Le Mariage pour tous, MeToo, Black Lives Matter, ont mis en perspective le conservatisme qui perdure dans le monde du football et les avancées sociétales qui tendent vers plus de tolérance.
Ici, c’est le regard du vestiaire qui est ausculté avec précision. D’une célébration de victoire, bras dessus, bras dessous, torses nus, muscles saillants, au rythme des « pédés » et autres « tapins » du titre DA de PNL, les joueurs passent à l’état de sidération en apprenant qu’un de leurs coéquipiers, leur ami, leur frérot, est homosexuel. « Je pensais que ça n’arrivait qu’aux autres, enfin pas chez nous, quoi », avoue Keon, le frère de Makaio, longtemps dans son ombre. Rapidement, les « pédé », « tarlouze », « fiotte », « pédale », « tafiole » ou « diva » fusent, presque comme des ponctuations.

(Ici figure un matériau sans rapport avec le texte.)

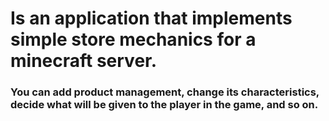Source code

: # Is an application that implements simple store mechanics for a minecraft server.
### You can add product management, change its characteristics, decide what will be given to the player in the game, and so on.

Les gradins pleins du théâtre Jean Vilar de Suresnes s’interrogent, doivent-ils rire de la bêtise des joueurs, homophobes sans vraiment s’en rendre compte, au risque de tomber dans la complaisance, ou se montrer offusqués à chaque insulte lancée ? « On a mené un travail de collecte de parole, des joueurs pros et amateurs, quelques joueuses, des supporters, des arbitres, des coachs, des journalistes, pendant un an et demi. On leur a demandé quelles étaient les insultes proférées. Elles n’ont l’air de rien, pour certains, elles sont vraiment investies d’homophobie, pour d’autres, c’est une espèce d’homophobie ordinaire, voire juste une façon de parler », remet Mona El Yafi pour expliquer que ces mots ont tous déjà été prononcés sur et aux abords des terrains, dans les vestiaires et, bien sûr, dans les tribunes. « On dirait une frappe de femme enceinte » et « je préfère un homo viril qu’un hétéro effeminé » sont les phrases qui ont le plus marqué la dramaturge et son ami, metteur en scène de cette pièce, Ayouba Ali.
Enseigner et choquer
Avant d’assister à la dernière représentation de la saison, les deux se posent autour d’une table pour dresser le bilan de 30 ans de « légères avancées » et de « grands reculs » de la lutte contre l’homophobie dans le monde du ballon rond. Ils n’en sont pas issus, l’autrice a même dû faire face à sa répulsion née pendant ses années scolaires où elle côtoyait les jeunes du centre de formation de Martigues. Cet œil neuf, « presque sociologique », lui permet de n’éluder aucun problème, de ne pas s’accommoder des insultes homophobes scandées en tribunes. Les spectateurs venus se masser dans les gradins avec quelques minutes d’avance ont d’ailleurs pu entendre une playlist de chants entonnés dans tous les stades de France, allant du « Il faut tuer ces pédés de Parisiens » cher aux Marseillais, au « Les Stéphanois, c’est des pédés, des fils de pute, des enculés » dont ne se privent jamais les Lyonnais.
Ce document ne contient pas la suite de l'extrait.